A Autoridade de Segurança Alimentar e Económica (ASAE) identificou um carro de aluguer com motorista que operava com a Uber – e fez seguir todos esses dados para as autoridades judiciais. O número de motoristas identificados pode ser escasso, mas é revelador de uma nova abordagem da ASAE face aos automóveis que trabalham com a Uber: nos últimos dias, os inspetores da Unidade Regional do Sul da ASAE lançaram várias diligências com o objetivo de identificar motoristas e automóveis que estejam ao serviço da Uber.

A ASAE justifica esta ação com «a notificação exarada em processo do Tribunal da Comarca de Lisboa», e com o cumprimento da «providência cautelar intentada pela ANTRAL contra a UBER, que determinou a cessação da atividade de transporte de passageiros em automóveis ligeiros por meio de aplicação destinada a esse fim, bem como cessar a angariação de meios e a execução de contratos de transporte de passageiros sob a designação “UBER”».

Apesar da providência cautelar apresentada pela ANTRAL, a Uber continuou a operar em Portugal alegando que a providência cautelar apenas se aplicava a uma das suas sucursais que não tem atividade em Portugal.

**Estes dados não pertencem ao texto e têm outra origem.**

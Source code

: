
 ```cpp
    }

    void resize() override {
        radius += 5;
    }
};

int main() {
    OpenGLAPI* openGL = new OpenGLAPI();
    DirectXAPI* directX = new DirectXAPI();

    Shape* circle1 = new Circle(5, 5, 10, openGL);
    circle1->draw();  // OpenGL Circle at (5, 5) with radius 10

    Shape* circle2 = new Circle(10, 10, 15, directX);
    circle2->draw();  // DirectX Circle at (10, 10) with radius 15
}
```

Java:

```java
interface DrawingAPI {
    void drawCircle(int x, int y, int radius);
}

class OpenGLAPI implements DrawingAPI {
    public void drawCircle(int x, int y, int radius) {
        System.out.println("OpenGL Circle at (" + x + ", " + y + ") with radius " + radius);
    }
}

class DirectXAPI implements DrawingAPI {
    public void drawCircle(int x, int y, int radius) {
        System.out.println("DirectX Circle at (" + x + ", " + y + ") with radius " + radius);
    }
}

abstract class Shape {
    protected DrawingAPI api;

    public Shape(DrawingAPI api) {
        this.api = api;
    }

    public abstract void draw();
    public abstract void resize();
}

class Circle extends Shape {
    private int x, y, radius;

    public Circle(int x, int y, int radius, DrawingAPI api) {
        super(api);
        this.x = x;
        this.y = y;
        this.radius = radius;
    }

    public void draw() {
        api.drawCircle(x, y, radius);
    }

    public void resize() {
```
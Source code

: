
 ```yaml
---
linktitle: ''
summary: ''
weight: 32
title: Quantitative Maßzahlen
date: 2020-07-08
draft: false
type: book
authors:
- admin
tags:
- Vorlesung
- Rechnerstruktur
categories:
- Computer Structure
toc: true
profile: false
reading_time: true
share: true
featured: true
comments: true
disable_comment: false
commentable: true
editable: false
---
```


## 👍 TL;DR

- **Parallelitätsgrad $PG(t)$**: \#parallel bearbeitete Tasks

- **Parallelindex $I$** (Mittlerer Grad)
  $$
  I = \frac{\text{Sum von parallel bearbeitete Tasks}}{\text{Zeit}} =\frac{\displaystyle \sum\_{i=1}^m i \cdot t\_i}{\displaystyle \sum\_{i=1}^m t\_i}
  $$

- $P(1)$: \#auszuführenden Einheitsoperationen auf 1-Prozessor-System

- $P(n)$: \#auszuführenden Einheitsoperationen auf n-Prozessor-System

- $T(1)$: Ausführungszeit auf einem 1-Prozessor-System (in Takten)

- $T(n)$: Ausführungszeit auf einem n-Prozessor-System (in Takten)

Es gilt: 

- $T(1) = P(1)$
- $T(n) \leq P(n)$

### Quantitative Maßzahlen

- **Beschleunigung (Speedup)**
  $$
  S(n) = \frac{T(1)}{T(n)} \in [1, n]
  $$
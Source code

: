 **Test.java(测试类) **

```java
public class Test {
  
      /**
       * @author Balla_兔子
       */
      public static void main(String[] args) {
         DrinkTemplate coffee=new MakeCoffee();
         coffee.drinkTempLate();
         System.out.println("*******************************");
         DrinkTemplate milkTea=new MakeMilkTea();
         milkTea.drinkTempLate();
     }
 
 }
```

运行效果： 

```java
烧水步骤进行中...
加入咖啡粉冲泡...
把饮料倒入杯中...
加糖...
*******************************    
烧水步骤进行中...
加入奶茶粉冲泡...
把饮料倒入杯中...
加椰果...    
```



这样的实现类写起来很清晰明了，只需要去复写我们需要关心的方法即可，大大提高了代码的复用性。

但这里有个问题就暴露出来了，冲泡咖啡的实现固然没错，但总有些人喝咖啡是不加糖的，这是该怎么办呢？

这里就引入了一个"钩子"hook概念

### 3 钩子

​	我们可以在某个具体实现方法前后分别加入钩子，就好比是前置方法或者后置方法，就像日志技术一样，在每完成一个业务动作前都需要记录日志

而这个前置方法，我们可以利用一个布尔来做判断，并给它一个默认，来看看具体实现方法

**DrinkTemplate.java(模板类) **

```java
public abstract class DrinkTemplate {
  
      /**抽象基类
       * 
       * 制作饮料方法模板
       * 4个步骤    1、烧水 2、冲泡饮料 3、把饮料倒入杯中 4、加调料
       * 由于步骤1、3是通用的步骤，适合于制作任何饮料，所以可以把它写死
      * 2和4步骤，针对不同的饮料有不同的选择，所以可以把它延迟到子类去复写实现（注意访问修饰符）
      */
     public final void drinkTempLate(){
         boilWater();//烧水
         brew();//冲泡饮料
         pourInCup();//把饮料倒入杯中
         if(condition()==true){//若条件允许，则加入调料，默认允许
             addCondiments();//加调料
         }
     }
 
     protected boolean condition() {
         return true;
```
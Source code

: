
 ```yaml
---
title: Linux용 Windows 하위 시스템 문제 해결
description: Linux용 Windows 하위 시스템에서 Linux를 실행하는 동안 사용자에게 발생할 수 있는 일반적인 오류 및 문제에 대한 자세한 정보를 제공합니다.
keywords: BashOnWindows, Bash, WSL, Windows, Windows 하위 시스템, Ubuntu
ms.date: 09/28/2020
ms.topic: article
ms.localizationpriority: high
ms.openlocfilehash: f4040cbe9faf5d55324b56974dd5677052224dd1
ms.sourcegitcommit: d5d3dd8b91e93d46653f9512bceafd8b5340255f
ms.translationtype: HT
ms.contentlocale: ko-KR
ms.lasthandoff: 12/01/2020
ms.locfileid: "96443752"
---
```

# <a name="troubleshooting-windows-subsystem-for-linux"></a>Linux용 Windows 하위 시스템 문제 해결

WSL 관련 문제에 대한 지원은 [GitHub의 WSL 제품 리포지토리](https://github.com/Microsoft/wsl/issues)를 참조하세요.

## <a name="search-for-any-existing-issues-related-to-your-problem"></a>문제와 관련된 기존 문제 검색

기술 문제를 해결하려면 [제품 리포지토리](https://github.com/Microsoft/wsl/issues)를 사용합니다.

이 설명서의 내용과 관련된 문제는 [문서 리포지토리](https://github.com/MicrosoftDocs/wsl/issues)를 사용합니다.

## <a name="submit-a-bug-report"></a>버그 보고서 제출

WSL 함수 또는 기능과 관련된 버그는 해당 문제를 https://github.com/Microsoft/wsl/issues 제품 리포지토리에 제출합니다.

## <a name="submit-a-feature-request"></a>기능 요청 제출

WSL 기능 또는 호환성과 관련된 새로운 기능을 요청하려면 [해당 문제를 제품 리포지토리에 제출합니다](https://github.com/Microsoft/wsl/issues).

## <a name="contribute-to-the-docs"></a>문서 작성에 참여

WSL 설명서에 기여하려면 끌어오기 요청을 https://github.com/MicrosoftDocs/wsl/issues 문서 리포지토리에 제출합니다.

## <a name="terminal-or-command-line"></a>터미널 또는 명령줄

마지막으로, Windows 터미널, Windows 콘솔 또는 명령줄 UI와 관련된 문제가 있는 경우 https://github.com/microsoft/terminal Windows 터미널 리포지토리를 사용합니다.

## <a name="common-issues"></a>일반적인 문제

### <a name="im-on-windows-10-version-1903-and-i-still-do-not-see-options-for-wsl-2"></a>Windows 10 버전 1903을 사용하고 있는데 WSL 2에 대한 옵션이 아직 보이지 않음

No que toca ao motorista identificado nas diligências efetuadas em Lisboa, a ASAE lembra que se «encontrava em exercício de atividade para uma empresa parceira da UBER», que possuía apenas alvará de licença apenas para o aluguer de viaturas com motorista.

Não é a primeira que a ASAE toma o posição sobre a Uber. No verão, a entidade fiscalizadora fez saber que tinha aberto um processo de contra-ordenação contra a empresa que gere a app concorrente dos táxis.